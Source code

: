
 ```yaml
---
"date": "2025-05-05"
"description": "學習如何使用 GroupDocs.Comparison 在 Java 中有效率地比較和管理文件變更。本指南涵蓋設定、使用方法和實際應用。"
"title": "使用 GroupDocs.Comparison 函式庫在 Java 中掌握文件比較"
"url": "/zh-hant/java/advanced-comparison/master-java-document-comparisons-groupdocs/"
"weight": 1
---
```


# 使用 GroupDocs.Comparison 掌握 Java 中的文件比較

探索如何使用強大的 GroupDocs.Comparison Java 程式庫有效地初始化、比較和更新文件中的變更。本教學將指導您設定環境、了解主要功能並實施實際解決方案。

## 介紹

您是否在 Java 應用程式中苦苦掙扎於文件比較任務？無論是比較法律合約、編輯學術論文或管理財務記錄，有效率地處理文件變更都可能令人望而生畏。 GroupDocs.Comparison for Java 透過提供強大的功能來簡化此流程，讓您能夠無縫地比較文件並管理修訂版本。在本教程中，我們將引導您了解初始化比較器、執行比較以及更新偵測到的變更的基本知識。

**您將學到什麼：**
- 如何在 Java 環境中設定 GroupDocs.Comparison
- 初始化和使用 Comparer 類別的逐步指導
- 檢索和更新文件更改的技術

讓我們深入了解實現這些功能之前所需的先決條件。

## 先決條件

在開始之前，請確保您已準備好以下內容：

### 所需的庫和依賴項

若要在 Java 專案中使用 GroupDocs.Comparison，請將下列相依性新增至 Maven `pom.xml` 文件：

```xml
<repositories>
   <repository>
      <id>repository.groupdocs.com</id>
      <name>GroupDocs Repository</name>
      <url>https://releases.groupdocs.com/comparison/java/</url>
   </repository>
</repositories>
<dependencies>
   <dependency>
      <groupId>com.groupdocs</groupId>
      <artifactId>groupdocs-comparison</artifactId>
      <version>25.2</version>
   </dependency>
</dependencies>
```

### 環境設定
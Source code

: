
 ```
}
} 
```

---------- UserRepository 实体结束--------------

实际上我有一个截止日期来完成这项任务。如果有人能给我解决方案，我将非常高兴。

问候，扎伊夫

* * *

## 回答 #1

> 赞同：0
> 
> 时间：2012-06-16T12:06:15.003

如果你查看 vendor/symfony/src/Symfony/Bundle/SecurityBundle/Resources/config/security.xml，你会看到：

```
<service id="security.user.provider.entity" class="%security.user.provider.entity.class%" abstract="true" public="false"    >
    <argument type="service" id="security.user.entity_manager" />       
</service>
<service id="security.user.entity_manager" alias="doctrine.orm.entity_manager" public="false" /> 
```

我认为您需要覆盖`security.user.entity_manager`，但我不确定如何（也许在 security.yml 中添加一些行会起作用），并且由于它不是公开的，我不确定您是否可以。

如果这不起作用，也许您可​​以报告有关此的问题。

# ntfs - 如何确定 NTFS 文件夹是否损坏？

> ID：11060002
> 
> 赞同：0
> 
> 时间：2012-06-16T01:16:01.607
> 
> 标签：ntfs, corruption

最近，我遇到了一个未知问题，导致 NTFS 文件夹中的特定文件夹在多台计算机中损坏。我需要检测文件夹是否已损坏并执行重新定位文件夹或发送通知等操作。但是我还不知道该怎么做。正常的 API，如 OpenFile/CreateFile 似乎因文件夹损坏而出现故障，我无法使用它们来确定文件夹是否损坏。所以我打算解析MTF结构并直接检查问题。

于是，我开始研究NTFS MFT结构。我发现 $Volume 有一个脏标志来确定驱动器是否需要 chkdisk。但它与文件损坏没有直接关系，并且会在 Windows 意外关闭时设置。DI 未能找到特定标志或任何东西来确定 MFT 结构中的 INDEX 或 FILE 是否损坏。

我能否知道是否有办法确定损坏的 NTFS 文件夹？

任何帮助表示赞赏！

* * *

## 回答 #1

To do: Exactly as written above, please repeat the entries.

Written reply:
Source code

:
 ```yaml
---
"date": "2025-05-05"
"description": "學習如何使用 GroupDocs.Comparison 在 Java 中有效率地比較和管理文件變更。本指南涵蓋設定、使用方法和實際應用。"
"title": "使用 GroupDocs.Comparison 函式庫在 Java 中掌握文件比較"
"url": "/zh-hant/java/advanced-comparison/master-java-document-comparisons-groupdocs/"
"weight": 1
---
```


# 使用 GroupDocs.Comparison 掌握 Java 中的文件比較

探索如何使用強大的 GroupDocs.Comparison Java 程式庫有效地初始化、比較和更新文件中的變更。本教學將指導您設定環境、了解主要功能並實施實際解決方案。

## 介紹

您是否在 Java 應用程式中苦苦掙扎於文件比較任務？無論是比較法律合約、編輯學術論文或管理財務記錄，有效率地處理文件變更都可能令人望而生畏。 GroupDocs.Comparison for Java 透過提供強大的功能來簡化此流程，讓您能夠無縫地比較文件並管理修訂版本。在本教程中，我們將引導您了解初始化比較器、執行比較以及更新偵測到的變更的基本知識。

**您將學到什麼：**
- 如何在 Java 環境中設定 GroupDocs.Comparison
- 初始化和使用 Comparer 類別的逐步指導
- 檢索和更新文件更改的技術

讓我們深入了解實現這些功能之前所需的先決條件。

## 先決條件

在開始之前，請確保您已準備好以下內容：

### 所需的庫和依賴項

若要在 Java 專案中使用 GroupDocs.Comparison，請將下列相依性新增至 Maven `pom.xml` 文件：

```xml
<repositories>
   <repository>
      <id>repository.groupdocs.com</id>
      <name>GroupDocs Repository</name>
      <url>https://releases.groupdocs.com/comparison/java/</url>
   </repository>
</repositories>
<dependencies>
   <dependency>
      <groupId>com.groupdocs</groupId>
      <artifactId>groupdocs-comparison</artifactId>
      <version>25.2</version>
   </dependency>
</dependencies>
```

### 環境設定
Source code

:
 ```
}
} 
```

---------- UserRepository 实体结束--------------

实际上我有一个截止日期来完成这项任务。如果有人能给我解决方案，我将非常高兴。

问候，扎伊夫

* * *

## 回答 #1

> 赞同：0
> 
> 时间：2012-06-16T12:06:15.003

如果你查看 vendor/symfony/src/Symfony/Bundle/SecurityBundle/Resources/config/security.xml，你会看到：

```
<service id="security.user.provider.entity" class="%security.user.provider.entity.class%" abstract="true" public="false"    >
    <argument type="service" id="security.user.entity_manager" />       
</service>
<service id="security.user.entity_manager" alias="doctrine.orm.entity_manager" public="false" /> 
```

我认为您需要覆盖`security.user.entity_manager`，但我不确定如何（也许在 security.yml 中添加一些行会起作用），并且由于它不是公开的，我不确定您是否可以。

如果这不起作用，也许您可​​以报告有关此的问题。

# ntfs - 如何确定 NTFS 文件夹是否损坏？

> ID：11060002
> 
> 赞同：0
> 
> 时间：2012-06-16T01:16:01.607
> 
> 标签：ntfs, corruption

最近，我遇到了一个未知问题，导致 NTFS 文件夹中的特定文件夹在多台计算机中损坏。我需要检测文件夹是否已损坏并执行重新定位文件夹或发送通知等操作。但是我还不知道该怎么做。正常的 API，如 OpenFile/CreateFile 似乎因文件夹损坏而出现故障，我无法使用它们来确定文件夹是否损坏。所以我打算解析MTF结构并直接检查问题。

于是，我开始研究NTFS MFT结构。我发现 $Volume 有一个脏标志来确定驱动器是否需要 chkdisk。但它与文件损坏没有直接关系，并且会在 Windows 意外关闭时设置。DI 未能找到特定标志或任何东西来确定 MFT 结构中的 INDEX 或 FILE 是否损坏。

我能否知道是否有办法确定损坏的 NTFS 文件夹？

任何帮助表示赞赏！

* * *

## 回答 #1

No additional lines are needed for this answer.